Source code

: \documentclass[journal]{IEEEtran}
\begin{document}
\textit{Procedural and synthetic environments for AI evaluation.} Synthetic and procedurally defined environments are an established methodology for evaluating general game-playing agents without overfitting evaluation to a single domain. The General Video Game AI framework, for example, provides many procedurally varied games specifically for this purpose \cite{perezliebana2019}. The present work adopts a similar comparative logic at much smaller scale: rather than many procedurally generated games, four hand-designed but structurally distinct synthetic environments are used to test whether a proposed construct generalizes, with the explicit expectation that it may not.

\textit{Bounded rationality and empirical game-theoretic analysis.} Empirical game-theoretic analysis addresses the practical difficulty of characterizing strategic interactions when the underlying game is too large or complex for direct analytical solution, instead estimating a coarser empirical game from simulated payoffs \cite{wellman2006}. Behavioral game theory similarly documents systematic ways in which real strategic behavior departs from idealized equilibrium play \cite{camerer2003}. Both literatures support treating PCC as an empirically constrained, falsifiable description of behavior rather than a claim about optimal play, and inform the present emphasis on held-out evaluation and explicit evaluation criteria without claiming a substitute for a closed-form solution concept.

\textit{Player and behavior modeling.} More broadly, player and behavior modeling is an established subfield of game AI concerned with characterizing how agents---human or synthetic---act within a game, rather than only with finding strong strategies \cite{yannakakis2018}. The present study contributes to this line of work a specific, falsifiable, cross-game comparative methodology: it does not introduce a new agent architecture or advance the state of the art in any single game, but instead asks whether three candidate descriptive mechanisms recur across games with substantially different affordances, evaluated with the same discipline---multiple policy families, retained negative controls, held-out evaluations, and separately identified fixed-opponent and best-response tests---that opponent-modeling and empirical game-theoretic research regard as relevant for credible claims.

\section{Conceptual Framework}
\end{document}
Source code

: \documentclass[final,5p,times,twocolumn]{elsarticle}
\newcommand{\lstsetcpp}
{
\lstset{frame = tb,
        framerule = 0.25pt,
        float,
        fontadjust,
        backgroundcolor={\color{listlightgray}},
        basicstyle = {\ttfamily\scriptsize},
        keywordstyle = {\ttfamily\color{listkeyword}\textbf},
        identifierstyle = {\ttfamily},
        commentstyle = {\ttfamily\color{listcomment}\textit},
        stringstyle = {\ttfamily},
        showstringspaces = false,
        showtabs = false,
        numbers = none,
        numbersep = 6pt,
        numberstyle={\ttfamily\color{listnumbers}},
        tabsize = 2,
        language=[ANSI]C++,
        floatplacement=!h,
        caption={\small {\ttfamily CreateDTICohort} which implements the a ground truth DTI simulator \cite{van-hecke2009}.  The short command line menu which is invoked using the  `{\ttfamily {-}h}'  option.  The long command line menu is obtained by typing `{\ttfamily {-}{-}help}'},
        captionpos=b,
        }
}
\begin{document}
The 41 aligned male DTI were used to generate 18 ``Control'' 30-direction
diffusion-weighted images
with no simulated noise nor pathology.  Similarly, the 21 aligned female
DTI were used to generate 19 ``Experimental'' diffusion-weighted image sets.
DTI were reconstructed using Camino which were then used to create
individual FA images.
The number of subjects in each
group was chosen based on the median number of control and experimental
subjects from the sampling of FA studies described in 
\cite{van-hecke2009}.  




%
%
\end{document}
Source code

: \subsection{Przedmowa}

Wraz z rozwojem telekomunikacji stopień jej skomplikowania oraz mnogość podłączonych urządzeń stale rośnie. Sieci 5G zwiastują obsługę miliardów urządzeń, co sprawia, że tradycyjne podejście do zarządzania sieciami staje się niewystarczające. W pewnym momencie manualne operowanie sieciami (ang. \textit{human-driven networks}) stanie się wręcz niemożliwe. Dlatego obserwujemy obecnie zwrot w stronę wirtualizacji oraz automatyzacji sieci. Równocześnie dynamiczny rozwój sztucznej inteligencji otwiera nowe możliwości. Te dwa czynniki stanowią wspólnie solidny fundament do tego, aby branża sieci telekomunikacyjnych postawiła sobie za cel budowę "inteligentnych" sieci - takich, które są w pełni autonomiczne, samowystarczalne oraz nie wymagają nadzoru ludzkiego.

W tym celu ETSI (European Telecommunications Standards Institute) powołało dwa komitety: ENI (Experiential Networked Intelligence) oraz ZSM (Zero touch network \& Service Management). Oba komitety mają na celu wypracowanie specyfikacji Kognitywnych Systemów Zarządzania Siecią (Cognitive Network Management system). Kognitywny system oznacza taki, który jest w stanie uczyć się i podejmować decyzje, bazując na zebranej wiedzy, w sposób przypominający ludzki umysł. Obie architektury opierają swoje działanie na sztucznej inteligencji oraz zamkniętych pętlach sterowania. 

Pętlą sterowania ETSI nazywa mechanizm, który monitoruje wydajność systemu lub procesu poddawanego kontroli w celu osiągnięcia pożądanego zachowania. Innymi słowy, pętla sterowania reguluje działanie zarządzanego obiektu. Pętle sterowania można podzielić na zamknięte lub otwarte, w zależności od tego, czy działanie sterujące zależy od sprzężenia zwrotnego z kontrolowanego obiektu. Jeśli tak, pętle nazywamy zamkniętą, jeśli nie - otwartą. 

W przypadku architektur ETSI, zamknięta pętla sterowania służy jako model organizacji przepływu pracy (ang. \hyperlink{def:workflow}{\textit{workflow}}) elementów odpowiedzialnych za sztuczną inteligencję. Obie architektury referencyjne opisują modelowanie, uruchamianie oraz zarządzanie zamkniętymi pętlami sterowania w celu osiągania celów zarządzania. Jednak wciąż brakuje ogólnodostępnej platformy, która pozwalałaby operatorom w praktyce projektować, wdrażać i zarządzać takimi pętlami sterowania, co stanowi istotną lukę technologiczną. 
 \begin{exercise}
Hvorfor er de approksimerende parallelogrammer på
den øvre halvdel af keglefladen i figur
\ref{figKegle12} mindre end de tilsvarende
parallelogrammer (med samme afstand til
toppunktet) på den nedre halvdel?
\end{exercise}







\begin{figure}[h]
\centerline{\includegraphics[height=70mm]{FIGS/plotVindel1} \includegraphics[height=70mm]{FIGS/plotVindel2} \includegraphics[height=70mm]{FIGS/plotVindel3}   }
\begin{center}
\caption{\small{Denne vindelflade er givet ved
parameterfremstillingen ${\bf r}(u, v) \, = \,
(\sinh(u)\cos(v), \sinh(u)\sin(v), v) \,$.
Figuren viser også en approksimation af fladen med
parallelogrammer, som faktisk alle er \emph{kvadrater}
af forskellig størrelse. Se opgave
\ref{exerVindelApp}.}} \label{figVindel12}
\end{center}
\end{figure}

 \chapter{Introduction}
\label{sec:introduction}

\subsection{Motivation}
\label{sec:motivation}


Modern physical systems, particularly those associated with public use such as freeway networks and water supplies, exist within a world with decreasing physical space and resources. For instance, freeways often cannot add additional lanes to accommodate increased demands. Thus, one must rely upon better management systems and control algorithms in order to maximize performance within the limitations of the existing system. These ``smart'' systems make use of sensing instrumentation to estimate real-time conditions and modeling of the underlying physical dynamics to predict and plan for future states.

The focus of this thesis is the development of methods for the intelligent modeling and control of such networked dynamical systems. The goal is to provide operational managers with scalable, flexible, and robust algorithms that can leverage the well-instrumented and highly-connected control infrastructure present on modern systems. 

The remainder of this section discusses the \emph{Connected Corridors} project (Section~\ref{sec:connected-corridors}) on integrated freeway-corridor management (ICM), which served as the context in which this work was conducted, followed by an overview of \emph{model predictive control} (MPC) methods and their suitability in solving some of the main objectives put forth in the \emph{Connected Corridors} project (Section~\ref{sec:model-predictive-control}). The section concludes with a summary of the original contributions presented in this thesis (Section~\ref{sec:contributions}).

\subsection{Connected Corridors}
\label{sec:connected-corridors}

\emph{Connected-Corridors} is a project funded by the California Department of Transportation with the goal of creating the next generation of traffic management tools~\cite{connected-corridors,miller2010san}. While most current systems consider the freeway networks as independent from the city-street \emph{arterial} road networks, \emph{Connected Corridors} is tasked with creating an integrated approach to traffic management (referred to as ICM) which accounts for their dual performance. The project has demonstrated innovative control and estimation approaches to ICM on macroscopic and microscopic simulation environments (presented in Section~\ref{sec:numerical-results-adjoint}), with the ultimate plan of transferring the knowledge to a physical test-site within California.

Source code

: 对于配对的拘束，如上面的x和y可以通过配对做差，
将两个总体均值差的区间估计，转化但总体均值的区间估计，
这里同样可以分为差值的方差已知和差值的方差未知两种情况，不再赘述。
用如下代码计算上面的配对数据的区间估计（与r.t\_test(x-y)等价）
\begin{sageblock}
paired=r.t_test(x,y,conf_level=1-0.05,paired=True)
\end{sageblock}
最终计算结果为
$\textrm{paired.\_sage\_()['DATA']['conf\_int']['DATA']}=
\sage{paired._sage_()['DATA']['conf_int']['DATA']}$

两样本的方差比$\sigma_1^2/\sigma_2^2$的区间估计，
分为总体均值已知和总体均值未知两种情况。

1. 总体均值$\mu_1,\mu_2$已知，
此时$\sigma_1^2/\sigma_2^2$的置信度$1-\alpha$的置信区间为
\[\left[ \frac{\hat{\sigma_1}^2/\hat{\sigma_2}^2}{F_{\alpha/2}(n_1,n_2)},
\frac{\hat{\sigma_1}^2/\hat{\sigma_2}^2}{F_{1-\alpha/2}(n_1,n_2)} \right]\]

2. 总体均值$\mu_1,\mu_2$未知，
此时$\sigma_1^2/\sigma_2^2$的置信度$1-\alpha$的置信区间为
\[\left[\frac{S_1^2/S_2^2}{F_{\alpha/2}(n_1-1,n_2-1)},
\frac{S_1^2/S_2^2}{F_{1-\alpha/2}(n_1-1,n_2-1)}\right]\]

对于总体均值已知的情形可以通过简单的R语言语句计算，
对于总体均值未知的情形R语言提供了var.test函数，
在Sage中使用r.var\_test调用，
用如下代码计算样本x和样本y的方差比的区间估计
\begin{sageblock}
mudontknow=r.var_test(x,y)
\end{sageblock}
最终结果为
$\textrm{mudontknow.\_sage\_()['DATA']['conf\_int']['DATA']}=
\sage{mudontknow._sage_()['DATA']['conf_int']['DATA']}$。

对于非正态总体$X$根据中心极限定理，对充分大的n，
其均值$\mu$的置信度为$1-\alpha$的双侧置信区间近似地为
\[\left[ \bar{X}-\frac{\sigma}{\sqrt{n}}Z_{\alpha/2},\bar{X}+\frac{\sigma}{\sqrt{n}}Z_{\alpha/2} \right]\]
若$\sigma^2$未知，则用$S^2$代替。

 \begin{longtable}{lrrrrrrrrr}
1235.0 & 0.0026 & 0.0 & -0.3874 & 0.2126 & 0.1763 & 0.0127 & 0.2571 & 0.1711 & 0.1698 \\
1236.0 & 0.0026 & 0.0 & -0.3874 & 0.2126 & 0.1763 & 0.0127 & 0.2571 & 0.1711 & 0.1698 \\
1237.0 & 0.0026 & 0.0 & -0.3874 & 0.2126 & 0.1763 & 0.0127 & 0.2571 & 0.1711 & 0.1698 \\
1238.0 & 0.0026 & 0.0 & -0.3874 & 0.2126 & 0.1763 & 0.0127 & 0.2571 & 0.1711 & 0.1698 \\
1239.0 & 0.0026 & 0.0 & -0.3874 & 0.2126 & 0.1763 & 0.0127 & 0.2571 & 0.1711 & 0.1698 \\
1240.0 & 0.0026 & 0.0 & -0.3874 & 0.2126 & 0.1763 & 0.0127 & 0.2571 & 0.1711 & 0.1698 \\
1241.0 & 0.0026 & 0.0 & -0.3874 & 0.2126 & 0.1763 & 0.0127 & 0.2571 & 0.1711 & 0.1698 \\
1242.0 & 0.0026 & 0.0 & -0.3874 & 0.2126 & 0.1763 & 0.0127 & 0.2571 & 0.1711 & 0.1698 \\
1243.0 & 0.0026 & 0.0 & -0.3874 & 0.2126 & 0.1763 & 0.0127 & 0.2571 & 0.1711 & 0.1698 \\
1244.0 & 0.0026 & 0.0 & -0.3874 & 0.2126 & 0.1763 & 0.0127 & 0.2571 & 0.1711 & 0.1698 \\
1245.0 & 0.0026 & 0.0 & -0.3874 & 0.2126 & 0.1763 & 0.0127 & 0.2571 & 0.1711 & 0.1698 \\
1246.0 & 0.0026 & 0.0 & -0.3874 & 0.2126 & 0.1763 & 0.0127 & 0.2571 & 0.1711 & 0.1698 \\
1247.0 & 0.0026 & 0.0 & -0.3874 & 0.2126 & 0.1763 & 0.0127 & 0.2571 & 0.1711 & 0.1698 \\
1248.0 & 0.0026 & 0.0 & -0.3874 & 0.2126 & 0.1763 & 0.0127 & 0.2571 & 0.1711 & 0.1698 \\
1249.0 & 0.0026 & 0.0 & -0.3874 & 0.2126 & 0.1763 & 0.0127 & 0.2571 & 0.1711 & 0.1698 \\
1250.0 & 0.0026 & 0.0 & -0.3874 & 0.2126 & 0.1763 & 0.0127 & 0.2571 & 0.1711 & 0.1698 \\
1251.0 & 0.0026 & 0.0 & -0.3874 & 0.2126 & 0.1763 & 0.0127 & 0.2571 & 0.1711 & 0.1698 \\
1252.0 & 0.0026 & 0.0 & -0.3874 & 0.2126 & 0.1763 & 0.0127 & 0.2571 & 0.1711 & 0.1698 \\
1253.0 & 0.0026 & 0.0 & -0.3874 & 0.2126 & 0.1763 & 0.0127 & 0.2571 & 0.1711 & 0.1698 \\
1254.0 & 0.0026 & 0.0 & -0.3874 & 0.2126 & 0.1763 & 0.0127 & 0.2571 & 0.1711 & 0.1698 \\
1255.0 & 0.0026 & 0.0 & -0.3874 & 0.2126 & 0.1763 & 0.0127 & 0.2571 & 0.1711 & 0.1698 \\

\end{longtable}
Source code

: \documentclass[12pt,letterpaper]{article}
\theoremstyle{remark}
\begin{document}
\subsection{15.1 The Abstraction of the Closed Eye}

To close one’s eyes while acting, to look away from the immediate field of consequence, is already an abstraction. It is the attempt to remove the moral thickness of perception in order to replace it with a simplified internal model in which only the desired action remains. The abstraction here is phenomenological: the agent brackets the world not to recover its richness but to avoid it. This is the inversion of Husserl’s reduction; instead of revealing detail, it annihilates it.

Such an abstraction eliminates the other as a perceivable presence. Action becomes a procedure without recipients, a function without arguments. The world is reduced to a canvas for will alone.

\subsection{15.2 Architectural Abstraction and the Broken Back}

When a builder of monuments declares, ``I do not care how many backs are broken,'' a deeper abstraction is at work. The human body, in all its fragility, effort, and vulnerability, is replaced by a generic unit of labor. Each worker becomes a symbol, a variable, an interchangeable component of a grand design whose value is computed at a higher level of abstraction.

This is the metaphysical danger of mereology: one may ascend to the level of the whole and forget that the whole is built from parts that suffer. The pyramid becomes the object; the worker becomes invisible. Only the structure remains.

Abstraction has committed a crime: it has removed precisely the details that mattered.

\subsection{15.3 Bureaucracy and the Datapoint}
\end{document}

**What to do:** Find each line above that contains "color", and copy those lines.

**Exercise answer:**
        backgroundcolor={\color{listlightgray}},
        keywordstyle = {\ttfamily\color{listkeyword}\textbf},
        commentstyle = {\ttfamily\color{listcomment}\textit},
        numberstyle={\ttfamily\color{listnumbers}},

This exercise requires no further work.